Warning: this is not about Ham Radio
philmt59 at aol.com
Sun May 6 11:02:15 CDT 2012
On 6 May 2012, at 14:58, Mike O'Dell wrote:
> In high school, much to the annoyance of my
> "guidance counselor", I took Metal Shop where
> i learned to weld (gas & arc), run a lathe, and
> rebuilt a reciprocating shaper.
>> In secondary school, much to the annoyance of my geography master, I took Ordinary Level Engineering Design where I learned applied maths, technical drawing (the only sort of art I can do), correct drill speeds and lubrication, grinding the correct rake angles on a lathe tool and aluminium foundry work among others.
> Of all the classes I took in high school, that one had
> the furthest-reaching impact of any outside math.

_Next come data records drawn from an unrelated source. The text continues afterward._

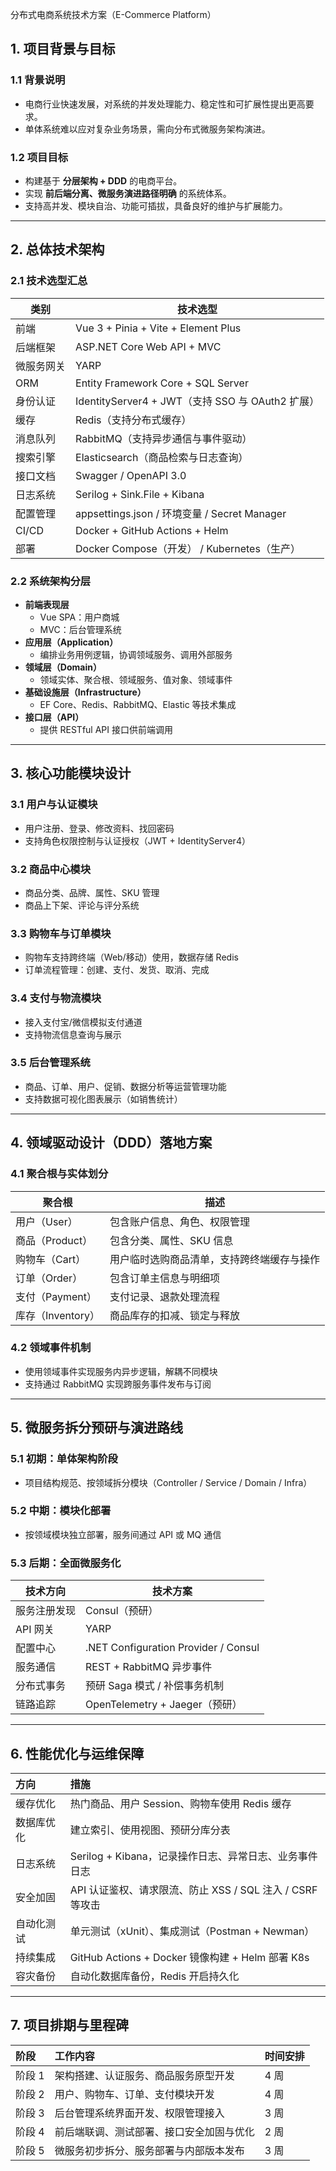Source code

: 分布式电商系统技术方案（E-Commerce Platform）

## 1. 项目背景与目标

### 1.1 背景说明

- 电商行业快速发展，对系统的并发处理能力、稳定性和可扩展性提出更高要求。
- 单体系统难以应对复杂业务场景，需向分布式微服务架构演进。

### 1.2 项目目标

- 构建基于 **分层架构 + DDD** 的电商平台。
- 实现 **前后端分离、微服务演进路径明确** 的系统体系。
- 支持高并发、模块自治、功能可插拔，具备良好的维护与扩展能力。

---

## 2. 总体技术架构

### 2.1 技术选型汇总

| 类别       | 技术选型                                         |
| ---------- | ------------------------------------------------ |
| 前端       | Vue 3 + Pinia + Vite + Element Plus              |
| 后端框架   | ASP.NET Core Web API + MVC                       |
| 微服务网关 | YARP                                             |
| ORM        | Entity Framework Core + SQL Server               |
| 身份认证   | IdentityServer4 + JWT（支持 SSO 与 OAuth2 扩展） |
| 缓存       | Redis（支持分布式缓存）                          |
| 消息队列   | RabbitMQ（支持异步通信与事件驱动）               |
| 搜索引擎   | Elasticsearch（商品检索与日志查询）              |
| 接口文档   | Swagger / OpenAPI 3.0                            |
| 日志系统   | Serilog + Sink.File + Kibana                     |
| 配置管理   | appsettings.json / 环境变量 / Secret Manager     |
| CI/CD      | Docker + GitHub Actions + Helm                   |
| 部署       | Docker Compose（开发） / Kubernetes（生产）      |

### 2.2 系统架构分层

- **前端表现层**
  - Vue SPA：用户商城
  - MVC：后台管理系统
- **应用层（Application）**
  - 编排业务用例逻辑，协调领域服务、调用外部服务
- **领域层（Domain）**
  - 领域实体、聚合根、领域服务、值对象、领域事件
- **基础设施层（Infrastructure）**
  - EF Core、Redis、RabbitMQ、Elastic 等技术集成
- **接口层（API）**
  - 提供 RESTful API 接口供前端调用

---

## 3. 核心功能模块设计

### 3.1 用户与认证模块

- 用户注册、登录、修改资料、找回密码
- 支持角色权限控制与认证授权（JWT + IdentityServer4）

### 3.2 商品中心模块

- 商品分类、品牌、属性、SKU 管理
- 商品上下架、评论与评分系统

### 3.3 购物车与订单模块

- 购物车支持跨终端（Web/移动）使用，数据存储 Redis
- 订单流程管理：创建、支付、发货、取消、完成

### 3.4 支付与物流模块

- 接入支付宝/微信模拟支付通道
- 支持物流信息查询与展示

### 3.5 后台管理系统

- 商品、订单、用户、促销、数据分析等运营管理功能
- 支持数据可视化图表展示（如销售统计）

---

## 4. 领域驱动设计（DDD）落地方案

### 4.1 聚合根与实体划分

| 聚合根            | 描述                                       |
| ----------------- | ------------------------------------------ |
| 用户（User）      | 包含账户信息、角色、权限管理               |
| 商品（Product）   | 包含分类、属性、SKU 信息                   |
| 购物车（Cart）    | 用户临时选购商品清单，支持跨终端缓存与操作 |
| 订单（Order）     | 包含订单主信息与明细项                     |
| 支付（Payment）   | 支付记录、退款处理流程                     |
| 库存（Inventory） | 商品库存的扣减、锁定与释放                 |

### 4.2 领域事件机制

- 使用领域事件实现服务内异步逻辑，解耦不同模块
- 支持通过 RabbitMQ 实现跨服务事件发布与订阅

---

## 5. 微服务拆分预研与演进路线

### 5.1 初期：单体架构阶段

- 项目结构规范、按领域拆分模块（Controller / Service / Domain / Infra）

### 5.2 中期：模块化部署

- 按领域模块独立部署，服务间通过 API 或 MQ 通信

### 5.3 后期：全面微服务化

| 技术方向     | 技术方案                             |
| ------------ | ------------------------------------ |
| 服务注册发现 | Consul（预研）                       |
| API 网关     | YARP                                 |
| 配置中心     | .NET Configuration Provider / Consul |
| 服务通信     | REST + RabbitMQ 异步事件             |
| 分布式事务   | 预研 Saga 模式 / 补偿事务机制        |
| 链路追踪     | OpenTelemetry + Jaeger（预研）       |

---

## 6. 性能优化与运维保障

| 方向       | 措施                                                      |
| :--------- | :-------------------------------------------------------- |
| 缓存优化   | 热门商品、用户 Session、购物车使用 Redis 缓存             |
| 数据库优化 | 建立索引、使用视图、预研分库分表                          |
| 日志系统   | Serilog + Kibana，记录操作日志、异常日志、业务事件日志    |
| 安全加固   | API 认证鉴权、请求限流、防止 XSS / SQL 注入 / CSRF 等攻击 |
| 自动化测试 | 单元测试（xUnit）、集成测试（Postman + Newman）           |
| 持续集成   | GitHub Actions + Docker 镜像构建 + Helm 部署 K8s          |
| 容灾备份   | 自动化数据库备份，Redis 开启持久化                        |

---

## 7. 项目排期与里程碑

| 阶段   | 工作内容                                 | 时间安排 |
| :----- | :--------------------------------------- | :------- |
| 阶段 1 | 架构搭建、认证服务、商品服务原型开发     | 4 周     |
| 阶段 2 | 用户、购物车、订单、支付模块开发         | 4 周     |
| 阶段 3 | 后台管理系统界面开发、权限管理接入       | 3 周     |
| 阶段 4 | 前后端联调、测试部署、接口安全加固与优化 | 2 周     |
| 阶段 5 | 微服务初步拆分、服务部署与内部版本发布   | 3 周     |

>> Of all the qualifications I have ever taken, bar none, Engineering Design has been the most useful. I solved a major technical bugbear involving drilling ferrule holes in a brass DIL package in my first job simply by knowing (a) the correct drill bit and speed to use for brass, and (b) that the pillar drill could be adjusted to the correct speed. In my research career, I have built complex apparatus myself. At home, I don't bother returning flat-pack furniture for replacement or refund, I just sigh and fix the problem myself. While my tool-savvy friend carefully designs router templates, I wield a hand-held router by eye and refine the job with hand tools in half the time.
>> Such are the benefits of a pre-1980s Nanny State Health and Safety education. All hail engineering skills!